Sure, but the 1940s were an outlier. Go back to earlier in the 20th century, and the middle classes were gorging themselves on vast quantities of meat, while the working classes were getting whichever cheap calories they could find, such as bread and margarine.
That was kinda my point, when left to its own devices, the population (when it could afford to) ate massive amounts of unhealthy foods, the poor ate smaller amounts of extremely unhealthy foods in the main.
Rationing forced the population to eat better/more healthy by spreading the good stuff (veg etc) around to all sectors of society, resulting in a healthier population.
As for the earlier point about folk working hard, I have a physical factory job & im still slim at 9 stone & 49yrs old.

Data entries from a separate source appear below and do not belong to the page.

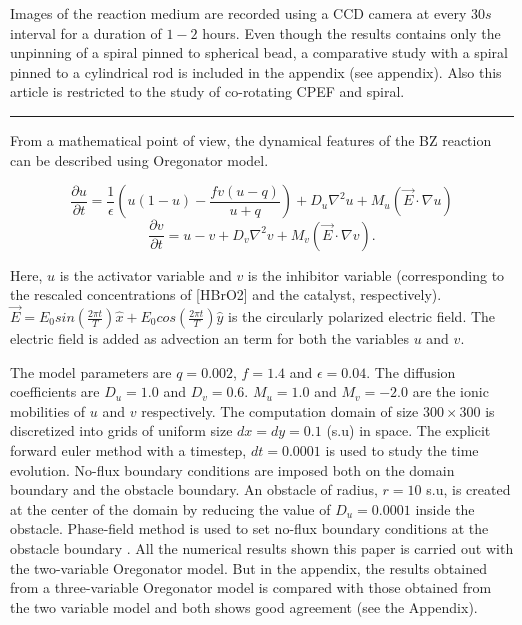 \documentclass[%
 preprint,
 amsmath,amssymb,
 aps,
]{revtex4-2}
\begin{document}
Images of the reaction medium are recorded using a CCD camera at every $30 s$ interval for a duration of $1-2$ hours. Even though the results contains only the unpinning of a spiral pinned to spherical bead, a comparative study with a spiral pinned to a cylindrical rod is included in the appendix (see appendix).
Also this article is restricted to the study of co-rotating CPEF and spiral.

\vspace{5pt}
\hrule
\vspace{5pt}

From a mathematical point of view, the dynamical features of the BZ reaction can be described using Oregonator model. 

\begin{equation}\label{E_uoregonator}
\frac{\partial u}{\partial t}=\frac{1}{\epsilon}(u(1-u)-\frac{fv(u-q)}{u+q})
+D_{u}\nabla^2u+M_{u}(\vec{E} \cdot \nabla u)
\end{equation}
\begin{equation}\label{E_voregonator}
\frac{\partial v}{\partial t}=u-v+D_{v}\nabla^2v+M_{v}(\vec{E} \cdot \nabla v).
\end{equation}

Here, $u$ is the activator variable and $v$ is the inhibitor variable (corresponding to the rescaled concentrations of [HBrO2] and the catalyst, respectively). $\vec{E} = E_{0} sin(\frac{2\pi t}{T})\hat{x} + E_{0} cos(\frac{2\pi t}{T})\hat{y}$ is the circularly polarized electric field. The electric field is added as advection an term for both the variables $u$ and $v$. 

The model parameters are $q = 0.002$, $f = 1.4$ and $\epsilon=0.04$. The diffusion coefficients are $D_{u}=1.0$ and $D_{v}=0.6$. $M_{u}=1.0$ and $M_{v}=-2.0$ are the ionic mobilities of $u$ and $v$ respectively. The computation domain of size $300 \times 300$ is discretized into grids of uniform size $dx=dy=0.1$ (s.u) in space. The explicit forward euler method with a timestep, $dt=0.0001$ is used to study the time evolution. No-flux boundary conditions are imposed both on the domain boundary and the obstacle boundary. An obstacle of radius, $r = 10$ s.u, is created at the center of the domain by reducing the value of $D_{u}=0.0001$ inside the obstacle. Phase-field method is used to set no-flux boundary conditions at the obstacle boundary \cite{fenton2005modeling}. 
All the numerical results shown this paper is carried out with the two-variable Oregonator model. But in the appendix, the results obtained from a three-variable Oregonator model is compared with those obtained from the two variable model and both shows good agreement (see the Appendix).
 
\end{document}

Most of my friends are somewhat 'challenged' in the waistlines in comparison - certainly those in office jobs.
When I worked for Lindt in Oloron we all had a kg a month free, and a factory shop where the prices were very reasonable if a kg wasn't enough. There was also no attempt to stop workers eating misshapes, products with damaged packaging etc. while working. It was only considered bad form to munch stuff that was perfect. The management was quite happy; regarding the constant tasting as quality control.
Despite all that access to free chocolate the workers weren't fat. If they had all walked along Hinkley high Street they'd have stood out as the slim ones.
@edukator I've heard similar tales before about chocolate factories - basically the first couple of weeks on the line people munch what they can then basically get sick of it and rarely touch the stuff after that.
Despite all that access to free chocolate the workers weren't fat.
My Mum had a summer job at Rowntrees of York as a student. Their policy on the production line was that you could eat as much as you wanted. After the first day she was so sick of sugared almonds she never ate anything off the line again. No-one did.